The relationships between refractoriness and axonal excitability before and after ischaemia were identical regardless of the direction of the polarizing sequence (i.e. hyperpolarizing then depolarizing or vice versa) and the duration of the polarizing current (Fig. 7).

Refractoriness when the polarizing current was zero (i.e. at the middle of the polarizing sequences) increased during ischaemia by a factor of ∼3 (Fig. 7C). The vertical arrows in Fig. 7A and B indicate the mean refractoriness during ischaemia when polarization was zero. The equivalent values before ischaemia are aligned to an excitability of 1. One would expect greater refractoriness during ischaemia merely because of the increase in excitability due to ischaemic depolarization. However, the relationships with excitability were displaced upwards, with a greater slope when the polarization sequence commenced with 50% hyperpolarization and a smaller slope when it commenced with 50% depolarization (Fig. 7B). With Bonferroni correction for multiple tests, the upward displacement of each regression line during ischaemia from its pre-ischaemic control was significant (P = 0.011 -0.001). There was also a significant change in slope (P = 0.039) for the sequence hyperpolarizing to depolarizing current using 100 ms currents.

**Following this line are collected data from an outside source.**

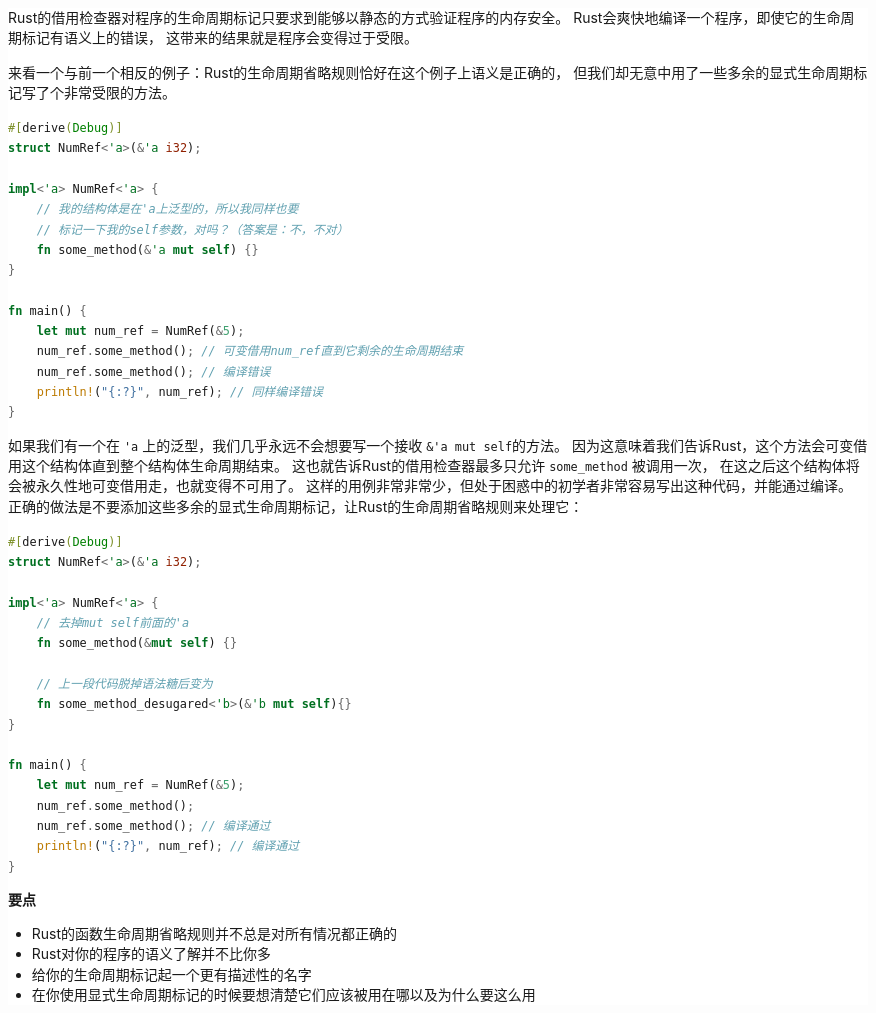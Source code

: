 Rust的借用检查器对程序的生命周期标记只要求到能够以静态的方式验证程序的内存安全。
Rust会爽快地编译一个程序，即使它的生命周期标记有语义上的错误，
这带来的结果就是程序会变得过于受限。

来看一个与前一个相反的例子：Rust的生命周期省略规则恰好在这个例子上语义是正确的，
但我们却无意中用了一些多余的显式生命周期标记写了个非常受限的方法。

```rust
#[derive(Debug)]
struct NumRef<'a>(&'a i32);

impl<'a> NumRef<'a> {
    // 我的结构体是在'a上泛型的，所以我同样也要
    // 标记一下我的self参数，对吗？（答案是：不，不对）
    fn some_method(&'a mut self) {}
}

fn main() {
    let mut num_ref = NumRef(&5);
    num_ref.some_method(); // 可变借用num_ref直到它剩余的生命周期结束
    num_ref.some_method(); // 编译错误
    println!("{:?}", num_ref); // 同样编译错误
}
```

如果我们有一个在 `'a` 上的泛型，我们几乎永远不会想要写一个接收 `&'a mut self`的方法。
因为这意味着我们告诉Rust，这个方法会可变借用这个结构体直到整个结构体生命周期结束。
这也就告诉Rust的借用检查器最多只允许 `some_method` 被调用一次，
在这之后这个结构体将会被永久性地可变借用走，也就变得不可用了。
这样的用例非常非常少，但处于困惑中的初学者非常容易写出这种代码，并能通过编译。
正确的做法是不要添加这些多余的显式生命周期标记，让Rust的生命周期省略规则来处理它：

```rust
#[derive(Debug)]
struct NumRef<'a>(&'a i32);

impl<'a> NumRef<'a> {
    // 去掉mut self前面的'a
    fn some_method(&mut self) {}

    // 上一段代码脱掉语法糖后变为
    fn some_method_desugared<'b>(&'b mut self){}
}

fn main() {
    let mut num_ref = NumRef(&5);
    num_ref.some_method();
    num_ref.some_method(); // 编译通过
    println!("{:?}", num_ref); // 编译通过
}
```

**要点**

- Rust的函数生命周期省略规则并不总是对所有情况都正确的
- Rust对你的程序的语义了解并不比你多
- 给你的生命周期标记起一个更有描述性的名字
- 在你使用显式生命周期标记的时候要想清楚它们应该被用在哪以及为什么要这么用
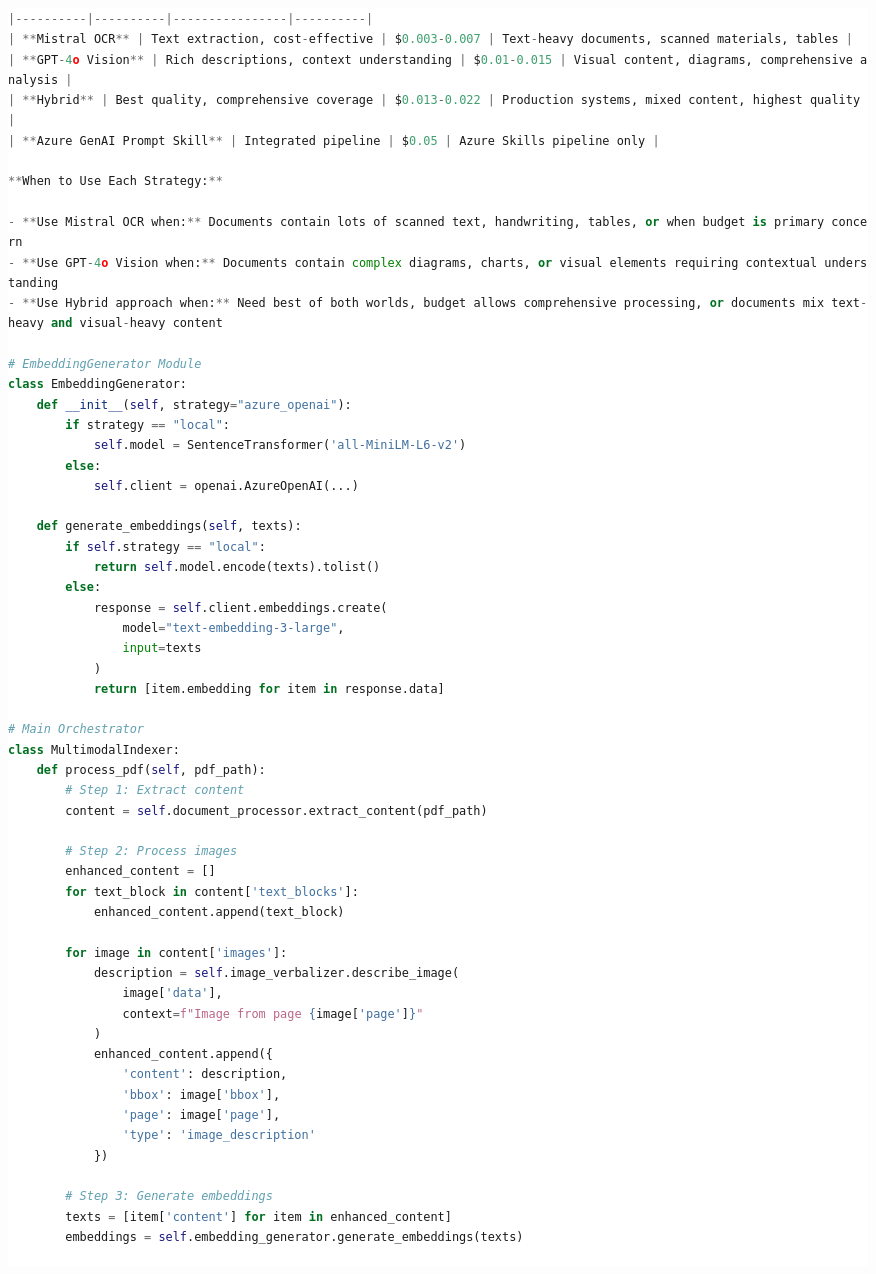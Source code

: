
 ```python
|----------|----------|----------------|----------|
| **Mistral OCR** | Text extraction, cost-effective | $0.003-0.007 | Text-heavy documents, scanned materials, tables |
| **GPT-4o Vision** | Rich descriptions, context understanding | $0.01-0.015 | Visual content, diagrams, comprehensive analysis |
| **Hybrid** | Best quality, comprehensive coverage | $0.013-0.022 | Production systems, mixed content, highest quality |
| **Azure GenAI Prompt Skill** | Integrated pipeline | $0.05 | Azure Skills pipeline only |

**When to Use Each Strategy:**

- **Use Mistral OCR when:** Documents contain lots of scanned text, handwriting, tables, or when budget is primary concern
- **Use GPT-4o Vision when:** Documents contain complex diagrams, charts, or visual elements requiring contextual understanding  
- **Use Hybrid approach when:** Need best of both worlds, budget allows comprehensive processing, or documents mix text-heavy and visual-heavy content

# EmbeddingGenerator Module
class EmbeddingGenerator:
    def __init__(self, strategy="azure_openai"):
        if strategy == "local":
            self.model = SentenceTransformer('all-MiniLM-L6-v2')
        else:
            self.client = openai.AzureOpenAI(...)
    
    def generate_embeddings(self, texts):
        if self.strategy == "local":
            return self.model.encode(texts).tolist()
        else:
            response = self.client.embeddings.create(
                model="text-embedding-3-large",
                input=texts
            )
            return [item.embedding for item in response.data]

# Main Orchestrator
class MultimodalIndexer:
    def process_pdf(self, pdf_path):
        # Step 1: Extract content
        content = self.document_processor.extract_content(pdf_path)
        
        # Step 2: Process images
        enhanced_content = []
        for text_block in content['text_blocks']:
            enhanced_content.append(text_block)
        
        for image in content['images']:
            description = self.image_verbalizer.describe_image(
                image['data'], 
                context=f"Image from page {image['page']}"
            )
            enhanced_content.append({
                'content': description,
                'bbox': image['bbox'],
                'page': image['page'],
                'type': 'image_description'
            })
        
        # Step 3: Generate embeddings
        texts = [item['content'] for item in enhanced_content]
        embeddings = self.embedding_generator.generate_embeddings(texts)
        
```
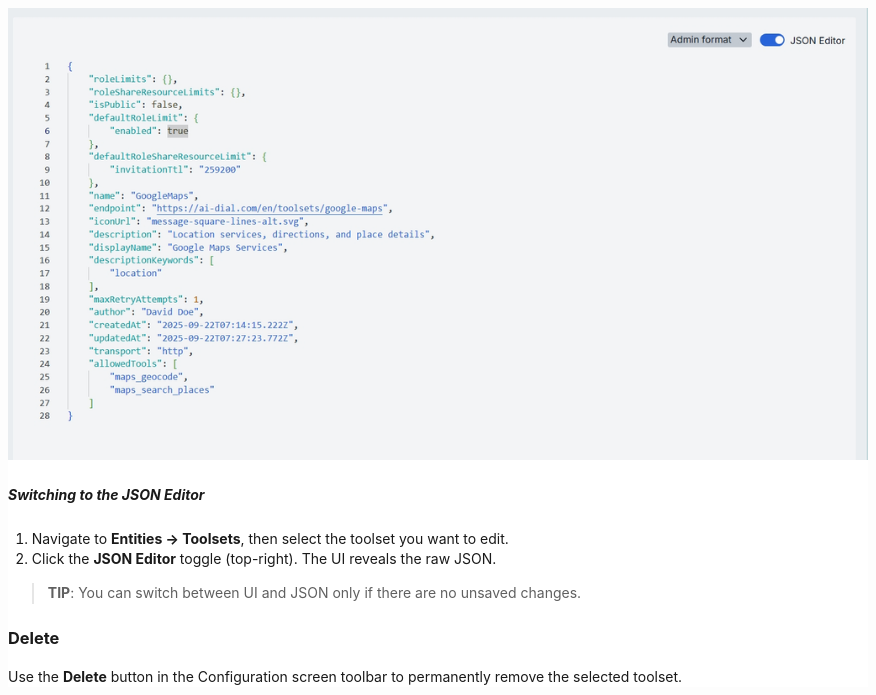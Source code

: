 ![ ](img/118.png)

##### Switching to the JSON Editor

1. Navigate to **Entities → Toolsets**, then select the toolset you want to edit.
2. Click the **JSON Editor** toggle (top-right). The UI reveals the raw JSON.

> **TIP**: You can switch between UI and JSON only if there are no unsaved changes.


### Delete

Use the **Delete** button in the Configuration screen toolbar to permanently remove the selected toolset.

The differences in the relationships in Fig. 7A and B dependent on polarizing direction provide additional support for the view that ischaemia has effects on refractoriness other than those due to the ischaemic increase in axonal excitability. Refractoriness was less dependent on excitability when the polarizing sequence began with 50% depolarizing currents and more so when it began with 50% hyperpolarizing currents. Such behaviour is consistent with a gradually developing ischaemic metabolic disturbance.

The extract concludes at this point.